良く工夫された良い品だと思います。ですが、いくつか気づいた点があります。組立後の背が 250cm 程度と非常に高いにもかかわらず、小さく梱包して安価に輸送して利用者が組み立てる必要のある組立家具として売られているという本品の特性に由来するものです。
1. 指定の組立手順の危うさ
本品は大まかに言うと下段、中段、上段と突っ張り板から成ります。説明書の組み立て手順には、まず下段と中断を接続するように指定されています。しかし、下段と中段の接続は極めて危ういものであり、組立作業中にこの本棚を傾けるのは非常に危険です。一方、上段と中段の接続は非常に頑丈です。
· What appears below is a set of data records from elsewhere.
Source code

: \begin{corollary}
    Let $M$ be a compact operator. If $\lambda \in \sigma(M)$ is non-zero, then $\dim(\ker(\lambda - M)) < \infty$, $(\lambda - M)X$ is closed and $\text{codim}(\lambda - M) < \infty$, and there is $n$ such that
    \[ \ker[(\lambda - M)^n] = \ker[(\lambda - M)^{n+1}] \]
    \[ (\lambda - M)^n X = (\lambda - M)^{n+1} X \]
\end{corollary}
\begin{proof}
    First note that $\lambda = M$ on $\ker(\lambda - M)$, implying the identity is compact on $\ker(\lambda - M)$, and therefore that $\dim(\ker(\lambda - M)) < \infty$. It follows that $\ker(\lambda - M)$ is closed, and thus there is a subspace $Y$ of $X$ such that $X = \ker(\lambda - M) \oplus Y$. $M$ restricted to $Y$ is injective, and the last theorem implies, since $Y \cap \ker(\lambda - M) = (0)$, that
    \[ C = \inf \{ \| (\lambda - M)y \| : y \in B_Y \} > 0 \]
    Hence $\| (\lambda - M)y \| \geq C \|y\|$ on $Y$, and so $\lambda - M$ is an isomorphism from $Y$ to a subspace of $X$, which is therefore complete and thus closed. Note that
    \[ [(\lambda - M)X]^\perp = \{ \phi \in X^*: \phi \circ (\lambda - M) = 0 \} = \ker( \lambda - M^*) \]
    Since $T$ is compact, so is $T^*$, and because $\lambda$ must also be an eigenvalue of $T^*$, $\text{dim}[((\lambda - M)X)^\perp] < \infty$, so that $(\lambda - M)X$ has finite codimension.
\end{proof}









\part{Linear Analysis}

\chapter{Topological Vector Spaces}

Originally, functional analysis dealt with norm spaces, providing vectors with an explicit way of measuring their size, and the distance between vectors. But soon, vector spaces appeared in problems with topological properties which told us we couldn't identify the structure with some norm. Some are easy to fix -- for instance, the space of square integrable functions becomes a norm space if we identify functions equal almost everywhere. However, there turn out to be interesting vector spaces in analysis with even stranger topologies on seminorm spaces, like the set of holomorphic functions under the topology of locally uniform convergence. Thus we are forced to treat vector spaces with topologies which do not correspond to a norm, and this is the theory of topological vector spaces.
なので、まずは下段を組み立てて設置予定場所の付近に置き、次に上段を組み立て、そこに中段を接続し、突っ張り板に金具を取り付けておき、それから下段の天井と中段の床のダボ穴に接着剤を入れてダボを入れ、その直後に連結済の上・中段に突っ張り板を挿し込んでそれらを下段の上に置き、接続金具で中段と下段を固定し、最終設置位置に移動させるという手順の方が安全で作業しやすいと思います。上段と中段を接続しても合計の重量は大人ならば十分に一人で扱える範囲に収まっています。ただ、この場合に問題になるのは、天井の高さに応じた上段と中段の固定位置でして、残念ながら実際の寸法を見ながら決めることができなくなります。そこで、天井の高さが何cm~何cmならば上段と中段のどの穴を繋ぐべきかの表を予め作って説明書に載せておいた方が良いのではないかと思います。
2. 強度の危うさ
中段と下段の接続が極めて弱いゆえに、横方向の力には極めて弱いです。ですが、もともとこの商品は、棚板の横側にも穴が開いているとか、固定棚板を留めるネジ頭を考慮していないといった点からも分かるように、見た目よりも実用性とか柔軟性の方を重視した商品です。それに元々中段を壁に固定する必要があります。つまり壁に傷をつけることを初めから許容するしかない商品だと思います。なので、金具を買い足して追加で何か所か壁に固定しておいた方が安全だろうと思います。
どちらの問題も、コスト上昇を許容して中段と下段の接続に強力な金具を採用するなどすれば解消できそうですので、メーカーの方にはそちらをご検討いただいても宜しいかもしれないとは思いますが、この商品を買う方は十分に注意しておいた方が良いと思います。